Il logo racchiude tutte le informazioni basilari del progetto e del territorio: sullo sfondo si staglia la sagoma stilizzata del Monte Soratte. La sagoma è volutamente accennata e realizzata con un tratto grezzo come la roccia del monte e ruvida come la sua materia. Il paese è rappresentato dalle sagome dei campanili e al centro il simbolo mondiale del book-crossing con il libro che corre tra natura e cultura: montagna e centro storico. L’anno 2015 rappresenta l’inizio del progetto, l’inizio della raccolta dei libri e la proposta di realizzare il progetto. Prima di continuare vorrei spiegarvi da dove è scaturita l’idea delle biblioteche e quale sia la fonte di ispirazione anche per il futuro del nostro paese

Hay on Wye

Il villaggio gallese di Hay on Wey (nome in gallese Y Gelli Gardryll) è situato nel Powys gallese al confine con la provincia del Herefordshire. Posto sul fiume Wye, il centro abitato conta al momento circa 1000 abitanti e offre le attrattive tipiche della campagna britannica, insomma un anonimo villaggio inglese come gli altri. Nel 1961 un geniale imprenditore locale di nome Richard Booth ebbe l’idea che avrebbe trasformato il suo villaggio in una meta amata e visitata da turisti e booklovers di tutto il mondo.

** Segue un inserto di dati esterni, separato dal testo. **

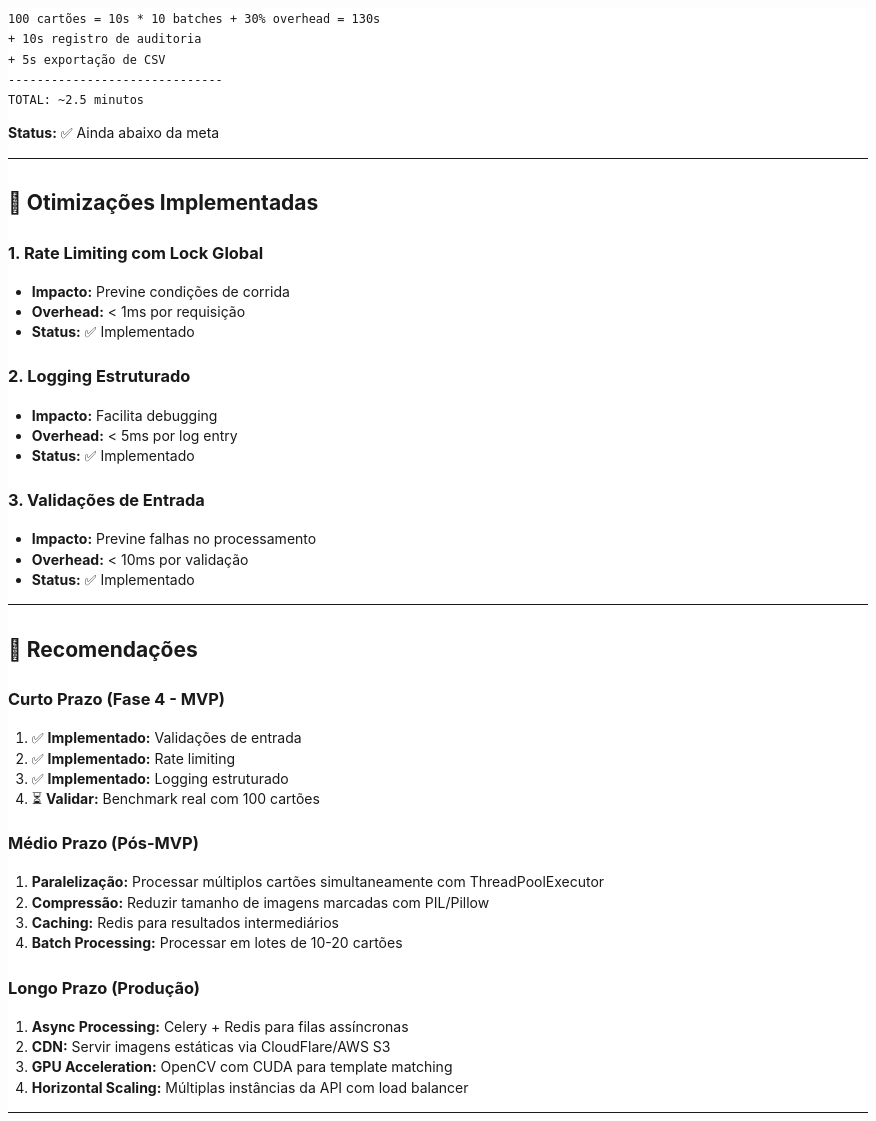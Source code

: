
 ```
100 cartões = 10s * 10 batches + 30% overhead = 130s
+ 10s registro de auditoria
+ 5s exportação de CSV
------------------------------
TOTAL: ~2.5 minutos
```

**Status:** ✅ Ainda abaixo da meta

---

## 🚀 Otimizações Implementadas

### 1. Rate Limiting com Lock Global
- **Impacto:** Previne condições de corrida
- **Overhead:** < 1ms por requisição
- **Status:** ✅ Implementado

### 2. Logging Estruturado
- **Impacto:** Facilita debugging
- **Overhead:** < 5ms por log entry
- **Status:** ✅ Implementado

### 3. Validações de Entrada
- **Impacto:** Previne falhas no processamento
- **Overhead:** < 10ms por validação
- **Status:** ✅ Implementado

---

## 📝 Recomendações

### Curto Prazo (Fase 4 - MVP)

1. ✅ **Implementado:** Validações de entrada
2. ✅ **Implementado:** Rate limiting
3. ✅ **Implementado:** Logging estruturado
4. ⏳ **Validar:** Benchmark real com 100 cartões

### Médio Prazo (Pós-MVP)

1. **Paralelização:** Processar múltiplos cartões simultaneamente com ThreadPoolExecutor
2. **Compressão:** Reduzir tamanho de imagens marcadas com PIL/Pillow
3. **Caching:** Redis para resultados intermediários
4. **Batch Processing:** Processar em lotes de 10-20 cartões

### Longo Prazo (Produção)

1. **Async Processing:** Celery + Redis para filas assíncronas
2. **CDN:** Servir imagens estáticas via CloudFlare/AWS S3
3. **GPU Acceleration:** OpenCV com CUDA para template matching
4. **Horizontal Scaling:** Múltiplas instâncias da API com load balancer

---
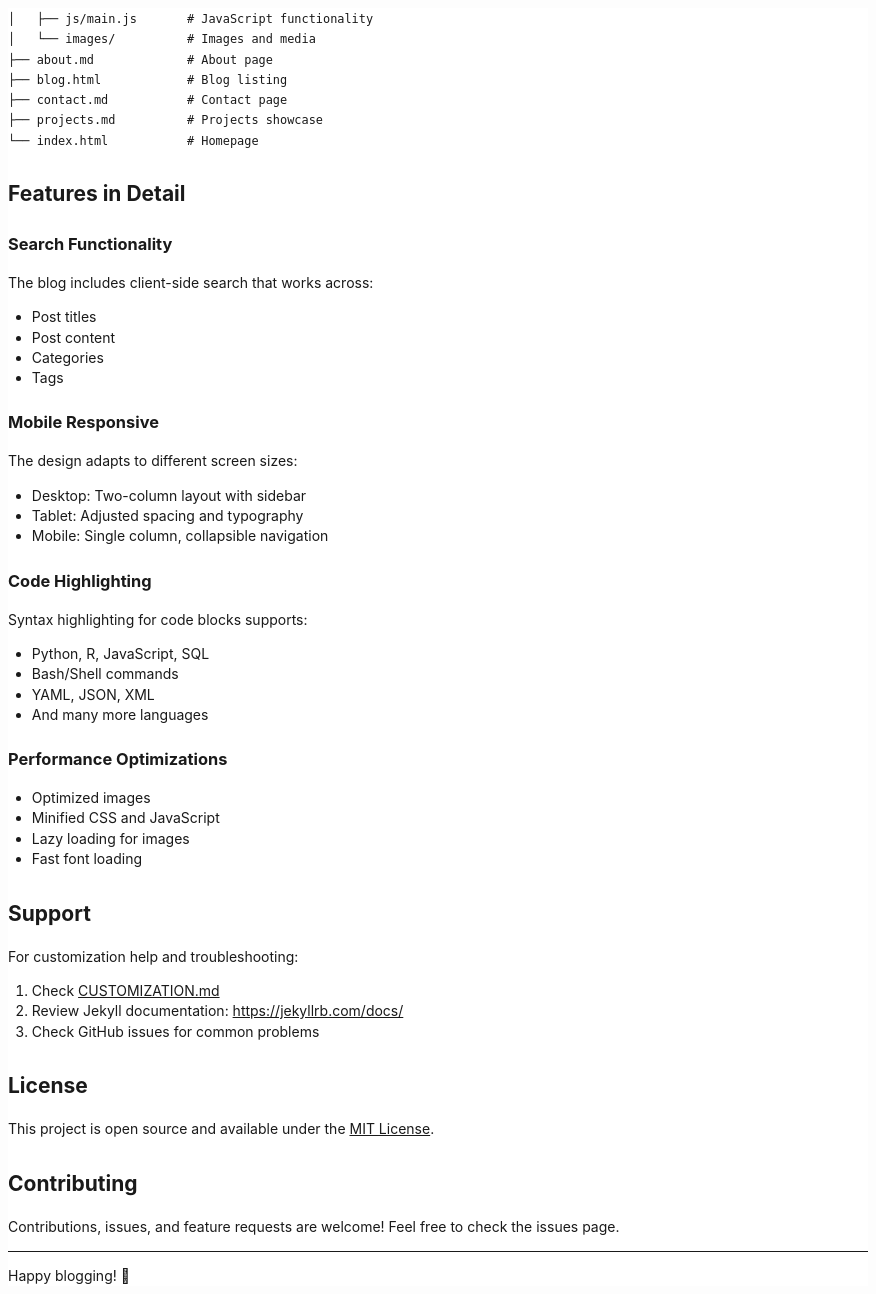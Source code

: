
 ```
│   ├── js/main.js       # JavaScript functionality
│   └── images/          # Images and media
├── about.md             # About page
├── blog.html            # Blog listing
├── contact.md           # Contact page
├── projects.md          # Projects showcase
└── index.html           # Homepage
```

## Features in Detail

### Search Functionality

The blog includes client-side search that works across:
- Post titles
- Post content
- Categories
- Tags

### Mobile Responsive

The design adapts to different screen sizes:
- Desktop: Two-column layout with sidebar
- Tablet: Adjusted spacing and typography
- Mobile: Single column, collapsible navigation

### Code Highlighting

Syntax highlighting for code blocks supports:
- Python, R, JavaScript, SQL
- Bash/Shell commands
- YAML, JSON, XML
- And many more languages

### Performance Optimizations

- Optimized images
- Minified CSS and JavaScript
- Lazy loading for images
- Fast font loading

## Support

For customization help and troubleshooting:

1. Check [CUSTOMIZATION.md](CUSTOMIZATION.md)
2. Review Jekyll documentation: https://jekyllrb.com/docs/
3. Check GitHub issues for common problems

## License

This project is open source and available under the [MIT License](LICENSE).

## Contributing

Contributions, issues, and feature requests are welcome! Feel free to check the issues page.

---

Happy blogging! 🚀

Il termine booklover sta ad indicare una persona ‘amante’ dei libri. Un amore che sfocia spesso nel feticismo, inteso proprio nel senso freudiano di investimento pulsionale in un dato oggetto, o nella viscerale attrazione, passione e desiderio per i libri e tutto ciò che comporta il leggerli. Il booklover è in sintesi un grande appassionato di lettura che pone questa attività tra i suoi bisogni naturali al pari del respirare, del camminare o del mangiare.

Booth trasformò nel corso di un decennio il tranquillo villaggio gallese nella città dei libri, riprendendo alcuni locali abbandonati per utilizzarli come librerie di libri usati che cominciarono poco a poco a giungere da tutto il mondo. Oggi Hay on Wey è una apprezzata meta turistica e ogni anno vi si organizza un importante festival della letteratura sponsorizzata dall’autorevole testata britannica The Guardian. Un po’ come se il Festival della Letteratura di Mantova si tenesse a Ponzano Romano.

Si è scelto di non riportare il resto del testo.